*TRY IT*. Of the records that follow, copy only the lines from the line containing "### Languages &" to the line containing "CS5242-Breakfast Action Classification", both included, exactly as written.

[Recorded data]
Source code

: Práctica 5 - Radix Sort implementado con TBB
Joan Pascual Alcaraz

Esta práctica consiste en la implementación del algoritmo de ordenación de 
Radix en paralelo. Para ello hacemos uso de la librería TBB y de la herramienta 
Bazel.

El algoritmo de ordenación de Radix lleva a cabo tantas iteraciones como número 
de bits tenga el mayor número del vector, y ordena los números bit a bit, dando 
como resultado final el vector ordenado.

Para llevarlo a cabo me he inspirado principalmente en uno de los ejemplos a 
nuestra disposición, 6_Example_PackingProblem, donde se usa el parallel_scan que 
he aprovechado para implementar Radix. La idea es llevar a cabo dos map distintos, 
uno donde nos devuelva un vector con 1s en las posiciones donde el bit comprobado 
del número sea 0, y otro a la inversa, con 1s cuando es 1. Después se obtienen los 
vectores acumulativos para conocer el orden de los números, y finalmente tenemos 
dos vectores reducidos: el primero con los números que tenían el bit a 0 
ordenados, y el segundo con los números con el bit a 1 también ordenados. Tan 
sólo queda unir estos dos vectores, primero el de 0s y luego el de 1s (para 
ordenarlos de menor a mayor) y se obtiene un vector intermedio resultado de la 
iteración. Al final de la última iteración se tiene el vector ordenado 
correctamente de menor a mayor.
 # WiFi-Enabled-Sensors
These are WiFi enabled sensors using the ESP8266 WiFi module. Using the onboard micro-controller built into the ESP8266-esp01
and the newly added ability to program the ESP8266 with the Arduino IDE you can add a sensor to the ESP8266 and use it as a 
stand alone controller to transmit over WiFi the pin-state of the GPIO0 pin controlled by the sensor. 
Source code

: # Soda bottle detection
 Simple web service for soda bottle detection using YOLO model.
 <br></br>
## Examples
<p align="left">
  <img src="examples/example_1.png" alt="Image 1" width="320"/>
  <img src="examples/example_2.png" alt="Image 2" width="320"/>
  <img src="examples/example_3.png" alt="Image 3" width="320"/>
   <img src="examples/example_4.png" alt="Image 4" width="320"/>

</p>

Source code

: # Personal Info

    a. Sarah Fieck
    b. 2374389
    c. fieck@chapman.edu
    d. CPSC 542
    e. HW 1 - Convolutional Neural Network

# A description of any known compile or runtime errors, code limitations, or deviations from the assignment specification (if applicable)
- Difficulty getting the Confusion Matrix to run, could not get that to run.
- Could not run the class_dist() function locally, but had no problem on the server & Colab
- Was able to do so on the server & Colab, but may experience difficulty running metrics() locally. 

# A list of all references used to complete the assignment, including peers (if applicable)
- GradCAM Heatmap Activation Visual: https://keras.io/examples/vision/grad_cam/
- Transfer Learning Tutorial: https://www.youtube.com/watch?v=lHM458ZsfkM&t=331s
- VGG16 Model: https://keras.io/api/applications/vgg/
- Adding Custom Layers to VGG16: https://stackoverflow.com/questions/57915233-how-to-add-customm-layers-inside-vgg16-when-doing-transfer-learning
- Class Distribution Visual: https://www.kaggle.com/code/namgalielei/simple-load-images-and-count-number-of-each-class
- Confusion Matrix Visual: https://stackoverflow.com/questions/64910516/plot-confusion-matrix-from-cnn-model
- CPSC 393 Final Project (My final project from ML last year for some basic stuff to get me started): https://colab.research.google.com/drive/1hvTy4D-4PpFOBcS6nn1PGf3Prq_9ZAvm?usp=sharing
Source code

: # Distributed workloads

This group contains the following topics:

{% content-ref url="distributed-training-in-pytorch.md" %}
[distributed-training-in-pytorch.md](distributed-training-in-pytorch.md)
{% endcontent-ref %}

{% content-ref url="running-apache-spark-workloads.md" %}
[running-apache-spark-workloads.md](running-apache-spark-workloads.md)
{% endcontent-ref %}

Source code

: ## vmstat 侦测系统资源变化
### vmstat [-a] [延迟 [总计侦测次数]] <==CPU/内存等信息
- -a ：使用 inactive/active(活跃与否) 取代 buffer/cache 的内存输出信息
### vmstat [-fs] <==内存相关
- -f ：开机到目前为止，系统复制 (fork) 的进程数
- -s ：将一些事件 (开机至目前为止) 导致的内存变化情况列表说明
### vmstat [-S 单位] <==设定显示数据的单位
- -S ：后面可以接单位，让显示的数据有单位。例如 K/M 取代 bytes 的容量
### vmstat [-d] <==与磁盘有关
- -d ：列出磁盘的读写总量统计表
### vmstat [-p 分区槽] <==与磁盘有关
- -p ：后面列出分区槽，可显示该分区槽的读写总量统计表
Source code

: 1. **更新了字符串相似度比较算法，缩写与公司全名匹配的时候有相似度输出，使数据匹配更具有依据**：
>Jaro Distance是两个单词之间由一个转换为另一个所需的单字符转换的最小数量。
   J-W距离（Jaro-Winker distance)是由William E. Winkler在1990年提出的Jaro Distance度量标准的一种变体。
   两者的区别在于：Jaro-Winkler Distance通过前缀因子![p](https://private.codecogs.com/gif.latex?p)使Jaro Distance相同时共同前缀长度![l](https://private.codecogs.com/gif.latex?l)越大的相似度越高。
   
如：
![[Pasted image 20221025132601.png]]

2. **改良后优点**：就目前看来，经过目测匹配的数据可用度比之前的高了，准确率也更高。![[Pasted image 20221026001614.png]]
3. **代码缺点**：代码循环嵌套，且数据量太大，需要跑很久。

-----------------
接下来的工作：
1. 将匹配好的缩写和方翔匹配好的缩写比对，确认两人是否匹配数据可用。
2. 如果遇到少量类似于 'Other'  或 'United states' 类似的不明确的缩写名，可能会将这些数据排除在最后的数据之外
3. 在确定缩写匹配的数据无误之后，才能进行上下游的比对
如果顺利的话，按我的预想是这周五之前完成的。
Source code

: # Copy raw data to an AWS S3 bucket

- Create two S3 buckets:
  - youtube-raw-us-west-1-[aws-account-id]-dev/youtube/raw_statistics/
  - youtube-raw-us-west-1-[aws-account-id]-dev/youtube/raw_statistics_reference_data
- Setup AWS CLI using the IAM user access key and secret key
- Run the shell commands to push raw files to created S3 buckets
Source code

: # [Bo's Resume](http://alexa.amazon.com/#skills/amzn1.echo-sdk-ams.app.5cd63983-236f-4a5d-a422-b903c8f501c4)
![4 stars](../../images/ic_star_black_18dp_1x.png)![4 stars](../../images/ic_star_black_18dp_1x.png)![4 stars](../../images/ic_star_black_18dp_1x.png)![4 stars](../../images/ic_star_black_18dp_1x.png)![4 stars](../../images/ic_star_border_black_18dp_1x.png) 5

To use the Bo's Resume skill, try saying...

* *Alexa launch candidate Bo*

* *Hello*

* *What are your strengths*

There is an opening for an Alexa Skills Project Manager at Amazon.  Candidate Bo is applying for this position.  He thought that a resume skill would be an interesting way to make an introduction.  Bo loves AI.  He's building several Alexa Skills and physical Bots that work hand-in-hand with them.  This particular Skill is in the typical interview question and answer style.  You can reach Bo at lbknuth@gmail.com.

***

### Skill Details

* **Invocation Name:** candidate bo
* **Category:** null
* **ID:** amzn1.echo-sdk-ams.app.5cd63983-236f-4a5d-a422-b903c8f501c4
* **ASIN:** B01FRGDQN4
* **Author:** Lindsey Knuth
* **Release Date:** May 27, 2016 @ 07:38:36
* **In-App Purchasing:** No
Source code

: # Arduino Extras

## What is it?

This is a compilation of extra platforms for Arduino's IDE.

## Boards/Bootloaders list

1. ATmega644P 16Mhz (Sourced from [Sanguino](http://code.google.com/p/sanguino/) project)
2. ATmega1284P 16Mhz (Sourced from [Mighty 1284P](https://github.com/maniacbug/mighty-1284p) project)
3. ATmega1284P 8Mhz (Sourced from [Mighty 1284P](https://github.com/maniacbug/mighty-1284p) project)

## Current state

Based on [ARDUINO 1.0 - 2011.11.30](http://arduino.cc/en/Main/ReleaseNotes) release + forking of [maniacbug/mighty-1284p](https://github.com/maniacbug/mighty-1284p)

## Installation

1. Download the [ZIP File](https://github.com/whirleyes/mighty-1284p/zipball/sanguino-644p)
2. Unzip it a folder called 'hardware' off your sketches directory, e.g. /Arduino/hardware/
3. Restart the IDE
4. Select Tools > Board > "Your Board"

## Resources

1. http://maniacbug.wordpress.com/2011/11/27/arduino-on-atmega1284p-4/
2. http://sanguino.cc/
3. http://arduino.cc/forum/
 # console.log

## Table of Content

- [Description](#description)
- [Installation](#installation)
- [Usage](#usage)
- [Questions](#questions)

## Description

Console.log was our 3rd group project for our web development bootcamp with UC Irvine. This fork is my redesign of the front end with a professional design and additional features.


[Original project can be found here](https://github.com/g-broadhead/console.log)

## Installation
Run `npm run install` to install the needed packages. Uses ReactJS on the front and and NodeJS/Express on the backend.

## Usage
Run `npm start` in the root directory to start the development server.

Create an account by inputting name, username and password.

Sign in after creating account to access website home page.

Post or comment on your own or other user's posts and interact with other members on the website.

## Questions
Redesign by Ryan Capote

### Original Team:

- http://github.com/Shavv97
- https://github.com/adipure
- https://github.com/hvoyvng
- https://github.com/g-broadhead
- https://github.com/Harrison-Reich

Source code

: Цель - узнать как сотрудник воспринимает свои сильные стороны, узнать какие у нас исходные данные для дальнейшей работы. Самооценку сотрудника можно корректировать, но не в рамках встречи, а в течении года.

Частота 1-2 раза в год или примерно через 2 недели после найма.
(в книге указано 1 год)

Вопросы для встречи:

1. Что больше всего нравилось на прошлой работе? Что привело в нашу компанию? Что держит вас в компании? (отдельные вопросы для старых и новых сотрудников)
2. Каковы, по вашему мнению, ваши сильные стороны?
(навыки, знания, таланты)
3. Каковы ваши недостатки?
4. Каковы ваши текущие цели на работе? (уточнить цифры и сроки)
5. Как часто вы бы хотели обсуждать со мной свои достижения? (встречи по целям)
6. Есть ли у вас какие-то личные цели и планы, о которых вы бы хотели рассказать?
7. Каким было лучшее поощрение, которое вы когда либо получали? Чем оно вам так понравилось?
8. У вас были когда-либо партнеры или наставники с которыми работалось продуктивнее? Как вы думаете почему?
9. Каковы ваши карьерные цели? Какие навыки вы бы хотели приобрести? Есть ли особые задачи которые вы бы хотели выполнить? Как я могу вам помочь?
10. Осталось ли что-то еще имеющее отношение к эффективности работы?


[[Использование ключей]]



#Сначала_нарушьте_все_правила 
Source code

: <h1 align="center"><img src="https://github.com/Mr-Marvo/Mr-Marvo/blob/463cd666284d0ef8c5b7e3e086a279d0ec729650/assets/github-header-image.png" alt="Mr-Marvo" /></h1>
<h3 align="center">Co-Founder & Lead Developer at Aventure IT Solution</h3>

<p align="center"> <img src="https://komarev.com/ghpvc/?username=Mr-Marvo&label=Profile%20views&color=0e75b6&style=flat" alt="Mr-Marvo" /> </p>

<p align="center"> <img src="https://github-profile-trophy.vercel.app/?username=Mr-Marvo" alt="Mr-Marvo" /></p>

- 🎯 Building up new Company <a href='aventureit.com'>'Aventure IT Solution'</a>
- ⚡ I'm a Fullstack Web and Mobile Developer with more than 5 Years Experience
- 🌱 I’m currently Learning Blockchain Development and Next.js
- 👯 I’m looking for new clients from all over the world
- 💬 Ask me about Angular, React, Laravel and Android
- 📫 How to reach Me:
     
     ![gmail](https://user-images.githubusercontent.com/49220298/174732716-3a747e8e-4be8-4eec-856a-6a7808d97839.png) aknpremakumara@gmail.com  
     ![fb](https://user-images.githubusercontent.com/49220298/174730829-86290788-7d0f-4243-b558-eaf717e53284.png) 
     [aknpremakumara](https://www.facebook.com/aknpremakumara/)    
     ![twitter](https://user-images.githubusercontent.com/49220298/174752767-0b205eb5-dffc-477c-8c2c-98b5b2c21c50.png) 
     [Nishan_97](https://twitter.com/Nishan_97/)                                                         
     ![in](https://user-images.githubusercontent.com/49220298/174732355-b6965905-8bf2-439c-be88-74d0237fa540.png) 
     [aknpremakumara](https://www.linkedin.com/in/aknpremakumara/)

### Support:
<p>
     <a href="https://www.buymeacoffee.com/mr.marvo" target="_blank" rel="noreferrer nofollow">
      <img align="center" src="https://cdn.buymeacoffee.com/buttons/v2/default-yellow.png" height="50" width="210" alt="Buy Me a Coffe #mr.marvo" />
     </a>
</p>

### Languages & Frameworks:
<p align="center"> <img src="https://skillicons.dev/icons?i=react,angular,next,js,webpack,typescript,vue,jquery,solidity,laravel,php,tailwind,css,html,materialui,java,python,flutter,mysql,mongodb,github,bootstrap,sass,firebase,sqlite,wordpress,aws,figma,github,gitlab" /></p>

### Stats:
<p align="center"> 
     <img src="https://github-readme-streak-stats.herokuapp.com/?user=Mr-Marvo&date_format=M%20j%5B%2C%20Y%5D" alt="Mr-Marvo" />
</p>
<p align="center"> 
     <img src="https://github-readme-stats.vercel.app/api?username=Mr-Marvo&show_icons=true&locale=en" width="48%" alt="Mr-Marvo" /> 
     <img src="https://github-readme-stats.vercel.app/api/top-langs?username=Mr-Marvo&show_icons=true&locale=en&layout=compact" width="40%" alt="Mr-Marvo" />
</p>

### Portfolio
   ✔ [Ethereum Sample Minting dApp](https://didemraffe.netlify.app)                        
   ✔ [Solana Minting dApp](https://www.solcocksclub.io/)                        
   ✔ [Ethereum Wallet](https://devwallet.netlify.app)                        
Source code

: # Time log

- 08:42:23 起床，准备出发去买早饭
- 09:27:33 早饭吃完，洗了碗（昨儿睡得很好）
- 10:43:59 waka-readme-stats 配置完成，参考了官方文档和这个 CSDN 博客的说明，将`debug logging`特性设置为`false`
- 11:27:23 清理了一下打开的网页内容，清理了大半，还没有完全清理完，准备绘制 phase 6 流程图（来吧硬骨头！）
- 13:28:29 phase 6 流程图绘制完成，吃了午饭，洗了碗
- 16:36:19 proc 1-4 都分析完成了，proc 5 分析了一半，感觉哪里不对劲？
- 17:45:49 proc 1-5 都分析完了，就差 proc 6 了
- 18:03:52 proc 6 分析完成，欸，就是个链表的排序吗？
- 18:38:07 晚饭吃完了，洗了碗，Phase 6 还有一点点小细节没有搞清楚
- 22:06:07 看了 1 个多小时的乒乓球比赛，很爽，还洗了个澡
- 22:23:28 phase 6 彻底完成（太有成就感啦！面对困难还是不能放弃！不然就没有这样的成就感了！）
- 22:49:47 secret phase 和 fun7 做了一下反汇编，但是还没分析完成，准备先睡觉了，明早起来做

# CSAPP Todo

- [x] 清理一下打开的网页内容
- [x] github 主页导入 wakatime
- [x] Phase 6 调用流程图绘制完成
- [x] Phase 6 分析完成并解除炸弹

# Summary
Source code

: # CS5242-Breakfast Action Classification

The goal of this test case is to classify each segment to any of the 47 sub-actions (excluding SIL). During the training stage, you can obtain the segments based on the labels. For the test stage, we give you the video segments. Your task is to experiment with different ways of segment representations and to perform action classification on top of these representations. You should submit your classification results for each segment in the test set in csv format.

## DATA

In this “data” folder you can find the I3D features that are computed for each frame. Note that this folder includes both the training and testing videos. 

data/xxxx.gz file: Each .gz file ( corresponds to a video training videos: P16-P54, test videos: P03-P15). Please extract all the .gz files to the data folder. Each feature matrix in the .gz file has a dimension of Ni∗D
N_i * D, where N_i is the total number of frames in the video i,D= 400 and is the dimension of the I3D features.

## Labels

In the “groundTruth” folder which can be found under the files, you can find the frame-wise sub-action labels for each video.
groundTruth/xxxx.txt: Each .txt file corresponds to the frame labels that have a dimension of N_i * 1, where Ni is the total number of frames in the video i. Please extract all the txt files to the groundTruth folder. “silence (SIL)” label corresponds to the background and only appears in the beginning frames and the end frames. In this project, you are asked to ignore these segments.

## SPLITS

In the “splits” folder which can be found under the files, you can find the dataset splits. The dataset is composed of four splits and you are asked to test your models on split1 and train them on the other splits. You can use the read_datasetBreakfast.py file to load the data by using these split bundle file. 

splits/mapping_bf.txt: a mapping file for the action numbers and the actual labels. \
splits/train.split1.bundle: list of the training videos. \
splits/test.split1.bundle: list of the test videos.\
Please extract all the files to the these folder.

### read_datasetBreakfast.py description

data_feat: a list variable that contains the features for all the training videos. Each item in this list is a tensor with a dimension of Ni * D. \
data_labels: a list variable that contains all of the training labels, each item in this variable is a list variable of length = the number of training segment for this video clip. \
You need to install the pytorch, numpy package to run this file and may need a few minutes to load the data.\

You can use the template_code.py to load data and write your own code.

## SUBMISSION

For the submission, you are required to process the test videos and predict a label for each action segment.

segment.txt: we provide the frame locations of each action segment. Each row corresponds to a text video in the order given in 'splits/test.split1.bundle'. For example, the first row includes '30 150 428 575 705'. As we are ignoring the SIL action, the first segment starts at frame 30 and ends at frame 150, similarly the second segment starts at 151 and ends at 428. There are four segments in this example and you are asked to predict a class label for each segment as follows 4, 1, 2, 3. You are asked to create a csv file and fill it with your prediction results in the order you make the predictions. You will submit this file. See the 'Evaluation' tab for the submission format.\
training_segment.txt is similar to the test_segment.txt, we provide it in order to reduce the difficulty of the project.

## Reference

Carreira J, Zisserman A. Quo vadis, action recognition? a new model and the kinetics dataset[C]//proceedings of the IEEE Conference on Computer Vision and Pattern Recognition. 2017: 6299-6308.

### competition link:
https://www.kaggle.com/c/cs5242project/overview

*RESPONSE TO THE TASK*.
### Languages & Frameworks:
<p align="center"> <img src="https://skillicons.dev/icons?i=react,angular,next,js,webpack,typescript,vue,jquery,solidity,laravel,php,tailwind,css,html,materialui,java,python,flutter,mysql,mongodb,github,bootstrap,sass,firebase,sqlite,wordpress,aws,figma,github,gitlab" /></p>

### Stats:
<p align="center"> 
     <img src="https://github-readme-streak-stats.herokuapp.com/?user=Mr-Marvo&date_format=M%20j%5B%2C%20Y%5D" alt="Mr-Marvo" />
</p>
<p align="center"> 
     <img src="https://github-readme-stats.vercel.app/api?username=Mr-Marvo&show_icons=true&locale=en" width="48%" alt="Mr-Marvo" /> 
     <img src="https://github-readme-stats.vercel.app/api/top-langs?username=Mr-Marvo&show_icons=true&locale=en&layout=compact" width="40%" alt="Mr-Marvo" />
</p>

### Portfolio
   ✔ [Ethereum Sample Minting dApp](https://didemraffe.netlify.app)                        
   ✔ [Solana Minting dApp](https://www.solcocksclub.io/)                        
   ✔ [Ethereum Wallet](https://devwallet.netlify.app)                        
Source code

: # Time log

- 08:42:23 起床，准备出发去买早饭
- 09:27:33 早饭吃完，洗了碗（昨儿睡得很好）
- 10:43:59 waka-readme-stats 配置完成，参考了官方文档和这个 CSDN 博客的说明，将`debug logging`特性设置为`false`
- 11:27:23 清理了一下打开的网页内容，清理了大半，还没有完全清理完，准备绘制 phase 6 流程图（来吧硬骨头！）
- 13:28:29 phase 6 流程图绘制完成，吃了午饭，洗了碗
- 16:36:19 proc 1-4 都分析完成了，proc 5 分析了一半，感觉哪里不对劲？
- 17:45:49 proc 1-5 都分析完了，就差 proc 6 了
- 18:03:52 proc 6 分析完成，欸，就是个链表的排序吗？
- 18:38:07 晚饭吃完了，洗了碗，Phase 6 还有一点点小细节没有搞清楚
- 22:06:07 看了 1 个多小时的乒乓球比赛，很爽，还洗了个澡
- 22:23:28 phase 6 彻底完成（太有成就感啦！面对困难还是不能放弃！不然就没有这样的成就感了！）
- 22:49:47 secret phase 和 fun7 做了一下反汇编，但是还没分析完成，准备先睡觉了，明早起来做

# CSAPP Todo

- [x] 清理一下打开的网页内容
- [x] github 主页导入 wakatime
- [x] Phase 6 调用流程图绘制完成
- [x] Phase 6 分析完成并解除炸弹

# Summary
Source code

: # CS5242-Breakfast Action Classification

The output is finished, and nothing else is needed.